Corpus

Des scènes qui font la nuit plus habitable que les jours. (Performer les différences sexuelles)

par Mireille Calle-Gruber  Du même auteur

‘la sexualité embarrasse le langage et s’y cache sans cesse. La différence sexuelle ne peut se dénuder dans le langage. La différence sexuelle est intraitable malgré tout le langage du monde.
Pascal Quignard, Vie secrète.
Il n’y aurait pas de parole, de mot, de dire qui ne dise et ne soit et n’instaure ou ne traduise quelque chose comme la différence sexuelle.
Jacques Derrida, « Fourmis ».
Si je voulais risquer des propositions qui non seulement seraient provocantes mais feraient trop plaisir aux ennemis, je dirais qu’au fond la philosophie, la théorie, etc’, ça ne m’intéresse pas beaucoup. Ce qui m’importe, c’est en effet ce que vous venez de nommer : le rythme, le ton, le geste, le « performatif », les événements.
Jacques Derrida, Mireille Calle-Gruber, « Scènes des différences. Où la philosophie et la poétique, indissociables, font événement d’écriture. » (Entretien).

Plus d’une scène.

Tel est le constat. Ou l’injonction.

Il faudra en passer par la scène des corps et des langues pour aborder la question si obscure, si traversante, si taraudante des sexualités, c’est-à-dire de la différence sexuelle. De cela qui ne se voit pas mais qui se lit. Se déchiffre. Jacques Derrida écrit : « La différence sexuelle ['] n’est jamais d’abord et de part en part visible. Elle ne se donne pas à voir (savoir ou percevoir), seulement à lire. Elle s’interprète ['][1] ». Davantage : elle s’invente, incessamment, elle se réinvente, laissant que les mots façonnent, c’est-à-dire fictionnent, un corps d’écriture.

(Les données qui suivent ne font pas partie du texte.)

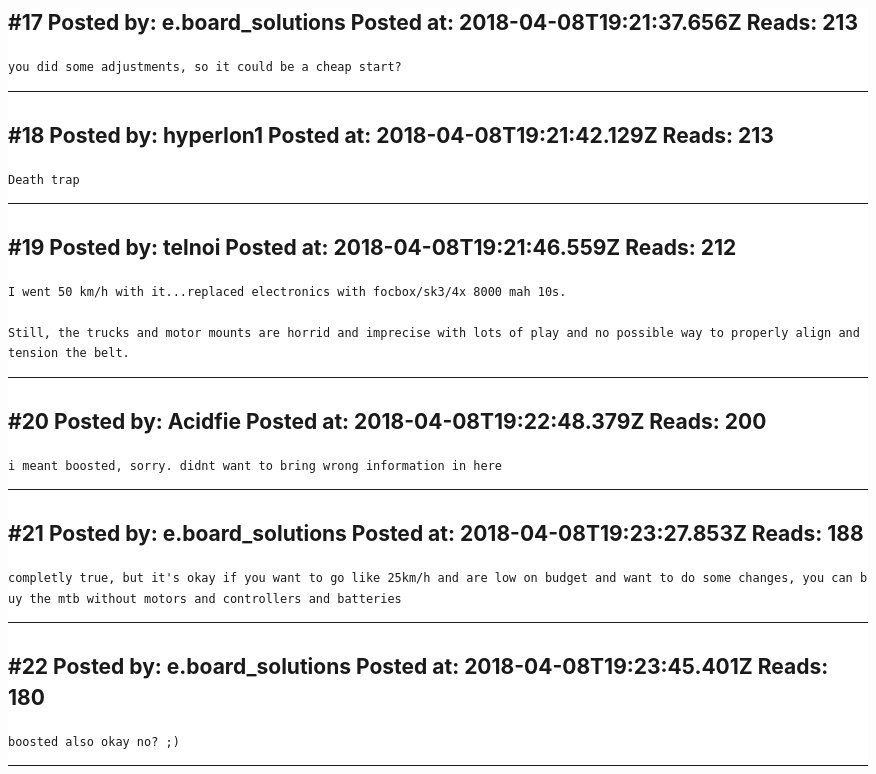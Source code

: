 ## \#17 Posted by: e.board_solutions Posted at: 2018-04-08T19:21:37.656Z Reads: 213

```
you did some adjustments, so it could be a cheap start?
```

---
## \#18 Posted by: hyperIon1 Posted at: 2018-04-08T19:21:42.129Z Reads: 213

```
Death trap
```

---
## \#19 Posted by: telnoi Posted at: 2018-04-08T19:21:46.559Z Reads: 212

```
I went 50 km/h with it...replaced electronics with focbox/sk3/4x 8000 mah 10s.

Still, the trucks and motor mounts are horrid and imprecise with lots of play and no possible way to properly align and tension the belt.
```

---
## \#20 Posted by: Acidfie Posted at: 2018-04-08T19:22:48.379Z Reads: 200

```
i meant boosted, sorry. didnt want to bring wrong information in here
```

---
## \#21 Posted by: e.board_solutions Posted at: 2018-04-08T19:23:27.853Z Reads: 188

```
completly true, but it's okay if you want to go like 25km/h and are low on budget and want to do some changes, you can buy the mtb without motors and controllers and batteries
```

---
## \#22 Posted by: e.board_solutions Posted at: 2018-04-08T19:23:45.401Z Reads: 180

```
boosted also okay no? ;)
```

---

Dans tous les domaines de la pensée, donc, faire les scènes des différences sexuelles. Les lectures de la différence sexuelle, les écritures de la différence sexuelle : le génitif engendre la réflexion d’un acte qui tourne, se retourne, est retourné sur son propre mouvement, signalant que si la différence est lue et écrite, elle est aussi cela qui nous lit et nous écrit.

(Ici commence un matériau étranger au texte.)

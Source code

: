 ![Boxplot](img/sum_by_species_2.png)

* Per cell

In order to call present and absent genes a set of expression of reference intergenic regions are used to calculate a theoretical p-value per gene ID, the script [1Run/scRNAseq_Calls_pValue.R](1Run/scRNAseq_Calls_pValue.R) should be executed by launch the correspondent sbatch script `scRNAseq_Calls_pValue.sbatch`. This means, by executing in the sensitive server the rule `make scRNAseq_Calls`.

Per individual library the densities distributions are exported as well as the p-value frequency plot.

Que par elle je suis lue, écriturée, interprétée, inventée.

Que l’identité sexuelle s’il y en a, ne pourra être qu’inassignable, s’entre-tenir d’une fabuleuse instabilité. Et que cet acte prenant acte qu’il acte, actant a force de performatif. Plus d’une scène et jamais une scène seule. Car elles se touchent toutes, elles se touchent là où elles diffèrent ; et c’est ce vertige de la différence sexuelle, qui touche et ne touche pas, touche elle ne touche pas, et ne fait pas un rapport, c’est ce vertige qui donne l’étrange sentiment-fantôme qu’il y a, inaliénable, une part d’autre. Qu’il y a de l’altérité.

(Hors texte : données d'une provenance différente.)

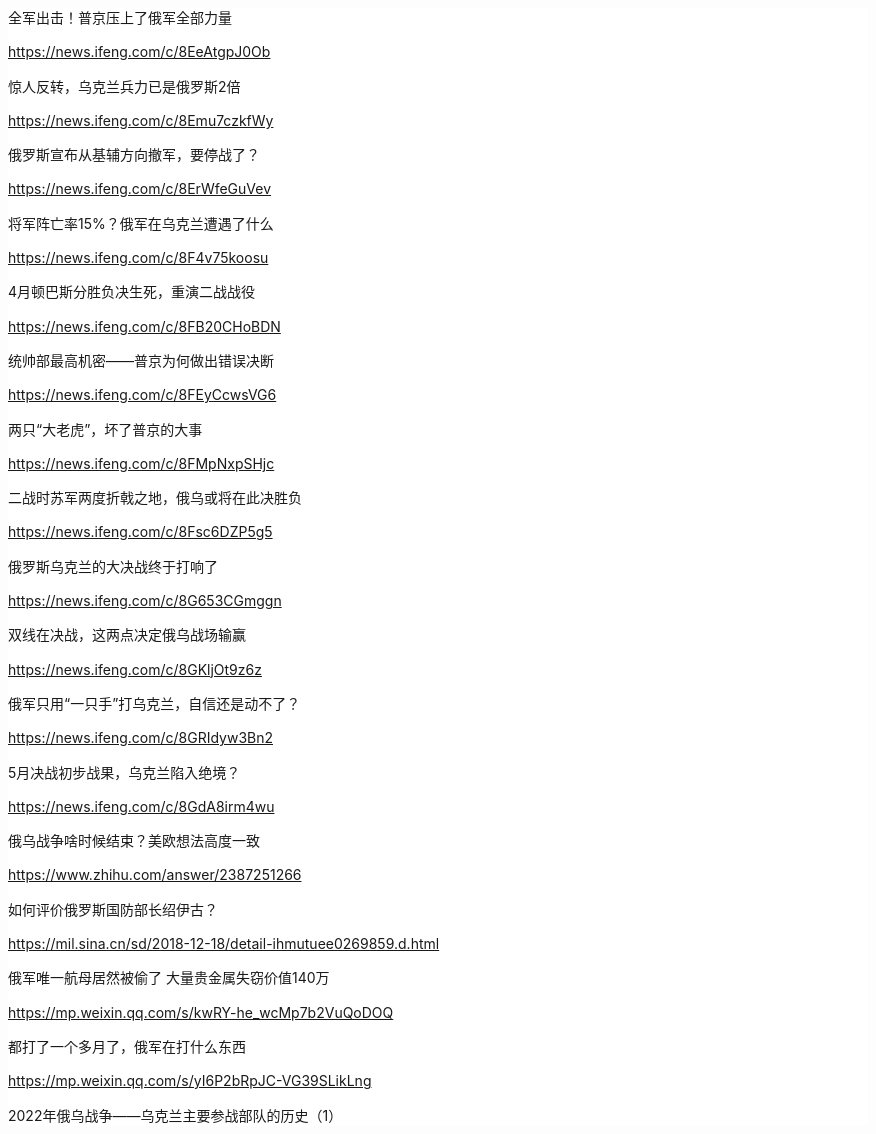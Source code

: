 全军出击！普京压上了俄军全部力量

https://news.ifeng.com/c/8EeAtgpJ0Ob

惊人反转，乌克兰兵力已是俄罗斯2倍

https://news.ifeng.com/c/8Emu7czkfWy

俄罗斯宣布从基辅方向撤军，要停战了？

https://news.ifeng.com/c/8ErWfeGuVev

将军阵亡率15%？俄军在乌克兰遭遇了什么

https://news.ifeng.com/c/8F4v75koosu

4月顿巴斯分胜负决生死，重演二战战役

https://news.ifeng.com/c/8FB20CHoBDN

统帅部最高机密——普京为何做出错误决断

https://news.ifeng.com/c/8FEyCcwsVG6

两只“大老虎”，坏了普京的大事

https://news.ifeng.com/c/8FMpNxpSHjc

二战时苏军两度折戟之地，俄乌或将在此决胜负

https://news.ifeng.com/c/8Fsc6DZP5g5

俄罗斯乌克兰的大决战终于打响了

https://news.ifeng.com/c/8G653CGmggn

双线在决战，这两点决定俄乌战场输赢

https://news.ifeng.com/c/8GKljOt9z6z

俄军只用“一只手”打乌克兰，自信还是动不了？

https://news.ifeng.com/c/8GRIdyw3Bn2

5月决战初步战果，乌克兰陷入绝境？

https://news.ifeng.com/c/8GdA8irm4wu

俄乌战争啥时候结束？美欧想法高度一致

https://www.zhihu.com/answer/2387251266

如何评价俄罗斯国防部长绍伊古？

https://mil.sina.cn/sd/2018-12-18/detail-ihmutuee0269859.d.html

俄军唯一航母居然被偷了 大量贵金属失窃价值140万

https://mp.weixin.qq.com/s/kwRY-he_wcMp7b2VuQoDOQ

都打了一个多月了，俄军在打什么东西

https://mp.weixin.qq.com/s/yI6P2bRpJC-VG39SLikLng

2022年俄乌战争——乌克兰主要参战部队的历史（1）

Et qu’il n’y a de rapport que celui que tisse, fabrique, le texte. En tous genres. La scène des lectures et écritures des sexualités donne lieu à l’ouvrage des formes : trans-formes, déformes, per-formes, ex-formes. Par quoi les études de genre (gender) ne vont pas sans le travail des genres – rhétoriques, littéraires, artistiques. Et l’exploration de leur mélange : combinatoire, collage, hybridation, fragmentation, déconstruction, ordonnancement, contre-ordre, composition.